The heads of a range of Sisters agencies met Monday, May 15, for an initial “community summit.” The consensus from that summit was that the project is worth pursuing.
“We got a sense that there was support for the project,” said Bill Anthony, chair of the Community Action Team of Sisters Board of Directors and one of the project coordinators. “We did not get any feedback that said ‘do not go forward’.”
The project leaders did, however, get a lot of feedback about how the project should be conducted.
“Communicate, communicate, communicate” was the theme most often expressed, Anthony said. That means explaining the project to the community and soliciting widespread support and participation.
The first step in that communication will be a community survey to be disseminated throughout the summer, asking citizens and visitors to the area what they value about Sisters, what their concerns are about the future and how they would like to see the community develop over the next decades.
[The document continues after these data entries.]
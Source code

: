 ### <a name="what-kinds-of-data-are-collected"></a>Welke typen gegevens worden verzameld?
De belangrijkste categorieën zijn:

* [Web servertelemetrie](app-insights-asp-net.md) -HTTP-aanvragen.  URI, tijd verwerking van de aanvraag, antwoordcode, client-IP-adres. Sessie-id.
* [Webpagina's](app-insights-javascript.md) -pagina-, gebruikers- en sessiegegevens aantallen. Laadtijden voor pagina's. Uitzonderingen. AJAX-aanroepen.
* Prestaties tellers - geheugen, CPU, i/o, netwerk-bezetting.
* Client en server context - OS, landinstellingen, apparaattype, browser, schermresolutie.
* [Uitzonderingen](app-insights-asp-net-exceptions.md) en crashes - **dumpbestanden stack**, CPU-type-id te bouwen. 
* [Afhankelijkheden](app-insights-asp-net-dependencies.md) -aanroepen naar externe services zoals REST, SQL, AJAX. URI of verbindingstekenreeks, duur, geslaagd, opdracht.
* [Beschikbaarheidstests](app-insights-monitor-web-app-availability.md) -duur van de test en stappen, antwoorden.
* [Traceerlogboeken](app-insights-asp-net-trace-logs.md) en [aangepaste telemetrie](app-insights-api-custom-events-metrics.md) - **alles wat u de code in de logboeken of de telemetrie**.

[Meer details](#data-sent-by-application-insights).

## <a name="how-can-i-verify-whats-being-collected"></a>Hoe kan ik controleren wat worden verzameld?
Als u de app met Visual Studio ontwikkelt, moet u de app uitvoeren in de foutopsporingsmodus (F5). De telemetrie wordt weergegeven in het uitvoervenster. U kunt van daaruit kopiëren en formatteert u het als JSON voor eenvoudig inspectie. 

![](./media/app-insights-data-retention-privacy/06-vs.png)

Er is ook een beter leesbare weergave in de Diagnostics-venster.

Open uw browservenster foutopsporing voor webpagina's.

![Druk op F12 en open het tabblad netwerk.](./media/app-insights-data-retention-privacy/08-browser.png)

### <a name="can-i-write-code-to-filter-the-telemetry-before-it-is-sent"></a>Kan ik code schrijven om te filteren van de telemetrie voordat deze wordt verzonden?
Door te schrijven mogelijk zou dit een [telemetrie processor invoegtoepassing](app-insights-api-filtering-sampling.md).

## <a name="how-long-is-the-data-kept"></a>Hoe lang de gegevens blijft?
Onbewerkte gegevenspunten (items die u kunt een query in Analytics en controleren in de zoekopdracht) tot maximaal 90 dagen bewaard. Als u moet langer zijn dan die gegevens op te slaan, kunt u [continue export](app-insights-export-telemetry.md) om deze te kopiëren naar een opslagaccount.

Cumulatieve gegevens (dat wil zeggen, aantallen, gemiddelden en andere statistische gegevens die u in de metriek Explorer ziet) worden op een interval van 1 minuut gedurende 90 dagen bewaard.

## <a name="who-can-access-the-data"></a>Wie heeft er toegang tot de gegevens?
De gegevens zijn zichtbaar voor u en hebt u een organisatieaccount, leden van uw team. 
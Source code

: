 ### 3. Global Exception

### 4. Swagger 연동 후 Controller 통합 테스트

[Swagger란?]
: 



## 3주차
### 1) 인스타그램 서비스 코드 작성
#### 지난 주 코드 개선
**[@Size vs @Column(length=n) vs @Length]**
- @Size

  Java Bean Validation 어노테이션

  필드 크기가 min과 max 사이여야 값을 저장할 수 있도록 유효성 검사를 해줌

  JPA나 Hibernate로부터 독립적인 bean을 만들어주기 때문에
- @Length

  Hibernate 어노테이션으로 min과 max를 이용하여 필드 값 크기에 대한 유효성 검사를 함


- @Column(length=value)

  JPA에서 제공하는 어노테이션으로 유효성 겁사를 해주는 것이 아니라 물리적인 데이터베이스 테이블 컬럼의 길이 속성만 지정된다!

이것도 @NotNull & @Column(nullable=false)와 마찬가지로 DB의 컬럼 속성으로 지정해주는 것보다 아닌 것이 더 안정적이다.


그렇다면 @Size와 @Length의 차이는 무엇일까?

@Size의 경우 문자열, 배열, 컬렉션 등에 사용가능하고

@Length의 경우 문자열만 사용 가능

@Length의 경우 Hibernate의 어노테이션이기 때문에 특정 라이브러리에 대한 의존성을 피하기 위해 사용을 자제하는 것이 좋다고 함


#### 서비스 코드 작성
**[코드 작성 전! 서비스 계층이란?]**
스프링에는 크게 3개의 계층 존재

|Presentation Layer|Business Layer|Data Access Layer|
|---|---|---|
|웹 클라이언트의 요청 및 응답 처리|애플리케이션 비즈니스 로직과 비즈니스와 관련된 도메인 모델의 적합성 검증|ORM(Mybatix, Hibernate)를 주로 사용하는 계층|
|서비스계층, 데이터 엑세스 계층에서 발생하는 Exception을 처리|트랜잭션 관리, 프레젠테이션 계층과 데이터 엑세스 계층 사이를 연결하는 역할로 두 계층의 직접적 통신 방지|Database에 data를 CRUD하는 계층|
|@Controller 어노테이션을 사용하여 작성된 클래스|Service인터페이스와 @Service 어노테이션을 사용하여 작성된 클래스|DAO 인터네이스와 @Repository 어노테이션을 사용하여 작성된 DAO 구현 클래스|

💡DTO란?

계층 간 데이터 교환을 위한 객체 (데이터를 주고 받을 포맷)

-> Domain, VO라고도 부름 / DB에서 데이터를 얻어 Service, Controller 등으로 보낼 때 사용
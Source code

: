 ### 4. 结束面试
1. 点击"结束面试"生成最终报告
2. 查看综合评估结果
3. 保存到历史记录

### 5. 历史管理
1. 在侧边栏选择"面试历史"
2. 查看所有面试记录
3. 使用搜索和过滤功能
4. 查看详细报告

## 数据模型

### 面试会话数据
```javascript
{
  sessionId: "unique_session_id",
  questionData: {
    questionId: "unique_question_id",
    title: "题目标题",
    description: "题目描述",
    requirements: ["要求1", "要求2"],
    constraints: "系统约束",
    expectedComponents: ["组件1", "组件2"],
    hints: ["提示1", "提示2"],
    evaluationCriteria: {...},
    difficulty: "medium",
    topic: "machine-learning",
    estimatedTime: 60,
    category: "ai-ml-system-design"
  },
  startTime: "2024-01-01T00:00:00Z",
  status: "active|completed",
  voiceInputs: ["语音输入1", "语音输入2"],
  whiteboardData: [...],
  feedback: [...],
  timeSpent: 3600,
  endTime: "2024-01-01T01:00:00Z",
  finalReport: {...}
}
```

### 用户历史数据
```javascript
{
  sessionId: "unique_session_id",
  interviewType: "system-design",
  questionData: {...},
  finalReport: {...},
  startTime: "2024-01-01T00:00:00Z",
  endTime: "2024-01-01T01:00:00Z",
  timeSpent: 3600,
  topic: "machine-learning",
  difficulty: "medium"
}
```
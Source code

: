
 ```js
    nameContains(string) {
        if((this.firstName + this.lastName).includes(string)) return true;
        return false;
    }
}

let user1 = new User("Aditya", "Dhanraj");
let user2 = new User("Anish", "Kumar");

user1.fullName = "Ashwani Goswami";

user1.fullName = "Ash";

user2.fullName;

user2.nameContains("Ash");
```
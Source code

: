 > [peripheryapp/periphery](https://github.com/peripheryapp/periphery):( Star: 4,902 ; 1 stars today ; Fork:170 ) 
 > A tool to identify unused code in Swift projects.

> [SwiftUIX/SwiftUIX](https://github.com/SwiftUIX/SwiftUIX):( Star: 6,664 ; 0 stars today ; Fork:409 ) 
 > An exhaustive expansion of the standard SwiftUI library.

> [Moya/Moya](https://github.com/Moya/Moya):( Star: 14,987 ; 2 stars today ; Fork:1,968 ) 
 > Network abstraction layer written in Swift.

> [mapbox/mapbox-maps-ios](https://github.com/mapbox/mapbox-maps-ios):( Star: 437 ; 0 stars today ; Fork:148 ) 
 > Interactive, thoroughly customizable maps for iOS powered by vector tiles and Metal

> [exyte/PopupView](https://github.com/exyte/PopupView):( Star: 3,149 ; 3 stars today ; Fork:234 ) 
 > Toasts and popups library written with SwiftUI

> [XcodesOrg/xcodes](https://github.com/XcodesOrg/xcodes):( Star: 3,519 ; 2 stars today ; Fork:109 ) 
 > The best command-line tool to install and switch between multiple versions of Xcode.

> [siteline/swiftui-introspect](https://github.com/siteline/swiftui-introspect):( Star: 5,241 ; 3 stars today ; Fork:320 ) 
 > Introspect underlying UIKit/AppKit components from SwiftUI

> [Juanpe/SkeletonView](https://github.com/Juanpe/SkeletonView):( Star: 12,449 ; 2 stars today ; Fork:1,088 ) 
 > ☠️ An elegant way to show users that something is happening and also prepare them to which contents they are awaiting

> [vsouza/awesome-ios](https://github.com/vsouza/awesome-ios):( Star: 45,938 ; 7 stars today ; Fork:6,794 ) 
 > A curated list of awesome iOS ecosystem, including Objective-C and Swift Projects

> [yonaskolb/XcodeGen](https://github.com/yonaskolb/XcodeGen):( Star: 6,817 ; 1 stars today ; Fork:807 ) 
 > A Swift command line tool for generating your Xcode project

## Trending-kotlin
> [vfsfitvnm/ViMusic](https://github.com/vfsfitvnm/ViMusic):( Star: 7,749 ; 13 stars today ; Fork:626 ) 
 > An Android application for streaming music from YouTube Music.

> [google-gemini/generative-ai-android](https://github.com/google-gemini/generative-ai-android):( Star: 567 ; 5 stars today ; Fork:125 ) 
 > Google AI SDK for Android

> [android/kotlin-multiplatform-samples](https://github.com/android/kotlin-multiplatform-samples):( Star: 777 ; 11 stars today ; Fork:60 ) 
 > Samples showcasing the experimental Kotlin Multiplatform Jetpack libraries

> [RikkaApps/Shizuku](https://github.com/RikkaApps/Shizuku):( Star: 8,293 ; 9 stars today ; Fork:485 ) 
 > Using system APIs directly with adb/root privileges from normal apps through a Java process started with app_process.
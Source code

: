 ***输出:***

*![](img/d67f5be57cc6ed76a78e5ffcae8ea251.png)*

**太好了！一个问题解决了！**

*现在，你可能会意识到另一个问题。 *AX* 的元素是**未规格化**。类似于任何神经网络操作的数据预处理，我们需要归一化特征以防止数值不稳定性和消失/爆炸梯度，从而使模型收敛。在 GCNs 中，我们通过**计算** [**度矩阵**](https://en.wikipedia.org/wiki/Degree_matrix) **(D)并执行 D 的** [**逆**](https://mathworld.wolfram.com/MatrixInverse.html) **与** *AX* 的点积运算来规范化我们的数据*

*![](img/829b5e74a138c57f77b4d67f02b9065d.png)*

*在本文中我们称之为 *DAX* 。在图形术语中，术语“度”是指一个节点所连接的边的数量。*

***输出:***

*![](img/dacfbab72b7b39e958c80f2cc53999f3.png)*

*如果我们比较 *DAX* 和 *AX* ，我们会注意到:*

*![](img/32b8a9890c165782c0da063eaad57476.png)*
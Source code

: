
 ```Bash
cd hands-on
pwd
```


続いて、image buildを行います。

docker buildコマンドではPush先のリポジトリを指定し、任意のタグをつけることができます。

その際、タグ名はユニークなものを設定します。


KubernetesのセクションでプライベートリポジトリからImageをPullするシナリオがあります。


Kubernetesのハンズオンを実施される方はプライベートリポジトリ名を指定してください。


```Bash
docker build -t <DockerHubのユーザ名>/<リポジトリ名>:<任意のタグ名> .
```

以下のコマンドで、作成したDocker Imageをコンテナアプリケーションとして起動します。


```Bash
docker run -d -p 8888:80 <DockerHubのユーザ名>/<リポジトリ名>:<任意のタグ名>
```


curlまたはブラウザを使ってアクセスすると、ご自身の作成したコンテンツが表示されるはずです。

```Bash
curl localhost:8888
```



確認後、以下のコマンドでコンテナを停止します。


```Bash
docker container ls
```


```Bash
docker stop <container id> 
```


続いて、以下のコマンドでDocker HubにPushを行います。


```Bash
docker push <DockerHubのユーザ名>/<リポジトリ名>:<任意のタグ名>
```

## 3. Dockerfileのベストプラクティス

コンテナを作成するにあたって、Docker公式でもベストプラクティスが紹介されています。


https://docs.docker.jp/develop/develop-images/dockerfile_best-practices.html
Further meetings and direct community involvement will not happen until the fall because so many people in Sisters are either busy with summer activities and business or on vacation.
City Manager Eileen Stein said part of the communication process will be explaining why the project has an eight or nine month timeline and why it will cost $102,000.
Anthony said project organizers are particularly concerned that the public understand that funding for the project comes mostly from grants, in-kind contributions and donations from agencies and civic organizations.
The City of Sisters contributed $10,000 and the local fire district also contributed, but Anthony emphasized that the plan is “not a large, public taxpayer project.”
Both Stein and Anthony said they had hoped for broader participation in the summit, but agreed that the attendance was “solid.”
Stein noted that a previous “community summit” that had called for a vision plan was better attended than the May 15 meeting. One key player — SOAR — did not participate due to a scheduling conflict.
“My personal impression is (that) you wish you had every single board member of every single agency there,” she said.
One of the challenges facing project leaders is creating a plan that gets results rather than wallowing in process. Several participants in Monday’s summit called for “less vision, more leadership.”
“We all want an actionable plan,” Anthony said. “Nobody wants a plan that’s just another plan.”
Stein said that a previous “visioning” project in 1999/2000 created a strategic vision for Sisters and that vision is probably still valid. She acknowledged that the qualities most people value are pretty easily arrived at: economic vitality, good schools, safety, sense of community and small-town feel, etc.
“Perhaps what we need to do is test that vision instead of recreating the vision,” she said.
To emphasize measurable action she said the plan needs to ask “what do we do to further that vision and who’s going to do what?”
Accountability and collaboration, particularly for the agencies that will have to enact the plan, is a key element, Stein said. She thinks a strategic vision will help a broad cross section of the community to pull together toward specific goals.
“We’ve gotten some amazing things done,” she said, “but I’m not sure we’re all running in a straight line as agencies.”
Stein said that strong collaboration “is what I hope comes from this (project) and that’s why I think it’s worth doing.”